Amitabh Bachchan
Actor Amitabh Bachchan attends the 'The Great Gatsby' world premiere at Avery Fisher Hall at Lincoln Center for the Performing Arts in New York May 1, 2013. Reuters/Andrew Kelly

A Los Angeles federal court on Tuesday issued a summons against Bollywood superstar Amitabh Bachchan for allegedly instigating violence against the Sikh community during the riots of 1984, according to local media reports. A human rights violence case was reportedly filed against the 72-year-old actor by a New York-based Sikh rights group.

The 35-page complaint, which was filed by Sikhs for Justice, or SFJ, and two alleged victims of the riots, which consumed the western Indian state of Punjab after the October 1984 assassination of the then Prime Minister Indira Gandhi by her two Sikh bodyguards, stated that the actor fuelled anti-Sikh sentiments in television appearances and in interviews at the time. Bachchan reportedly has been given 21 days to respond to the allegations made by the human rights group.

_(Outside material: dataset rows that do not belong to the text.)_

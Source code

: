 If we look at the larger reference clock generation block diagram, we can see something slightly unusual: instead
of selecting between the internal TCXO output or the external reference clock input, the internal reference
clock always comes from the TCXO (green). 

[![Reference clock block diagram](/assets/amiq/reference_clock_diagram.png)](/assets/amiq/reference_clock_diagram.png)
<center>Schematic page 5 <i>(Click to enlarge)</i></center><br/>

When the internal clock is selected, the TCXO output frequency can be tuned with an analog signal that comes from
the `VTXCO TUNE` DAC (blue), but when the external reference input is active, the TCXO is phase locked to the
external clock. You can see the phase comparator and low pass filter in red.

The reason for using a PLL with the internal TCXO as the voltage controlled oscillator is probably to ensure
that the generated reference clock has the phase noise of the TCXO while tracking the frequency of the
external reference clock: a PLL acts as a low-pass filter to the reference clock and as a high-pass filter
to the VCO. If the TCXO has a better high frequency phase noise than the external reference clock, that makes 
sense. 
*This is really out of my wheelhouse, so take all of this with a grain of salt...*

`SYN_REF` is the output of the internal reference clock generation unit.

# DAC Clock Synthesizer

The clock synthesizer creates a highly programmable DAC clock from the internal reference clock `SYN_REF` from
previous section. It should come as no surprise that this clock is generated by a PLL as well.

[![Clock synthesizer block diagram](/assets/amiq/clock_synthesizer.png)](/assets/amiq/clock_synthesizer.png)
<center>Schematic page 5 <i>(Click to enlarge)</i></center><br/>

"If you failed to respond, judgment by default will be entered against you for relief demanded in the complaint,” the summons by the U.S. federal court stated, according to The Times of India, a local newspaper.

According to Times Now, a local news network, Bachchan allegedly raised slogans of “blood for blood” following Gandhi’s assassination. Petitioner Gurupatwant Pannun, a member of SFJ, told Times Now that the actor had come out of the All India Institute of Medical Sciences in New Delhi on Oct. 31, 1984, the day Gandhi was killed, and instigated the crowds.

However, the Indian actor, who made his Hollywood debut in 2013 in “The Great Gatsby,” as gangster Meyer Wolfsheim, denied similar allegations made in the past.

In a 2011 letter, the movie star, who is immensely popular across the country, wrote: "I wish to take this opportunity to vehemently and categorically deny these allegations against me which are completely baseless, false and untrue. The Nehru-Gandhi family and our family have old ties from our city of origin, Allahabad. We have been together in each other's hour of grief and joy, but to allege that I was a part of the crowd that incited them to raise anti-Sikh slogans is a preposterous and blatant lie,” according to First Post, a local news website.

The 1984 communal riots claimed the lives of nearly 3,000 Sikhs, according to the BBC, following Gandhi's assassination, which itself was triggered by her order to stamp out a separatist movement in the state of Punjab earlier that year.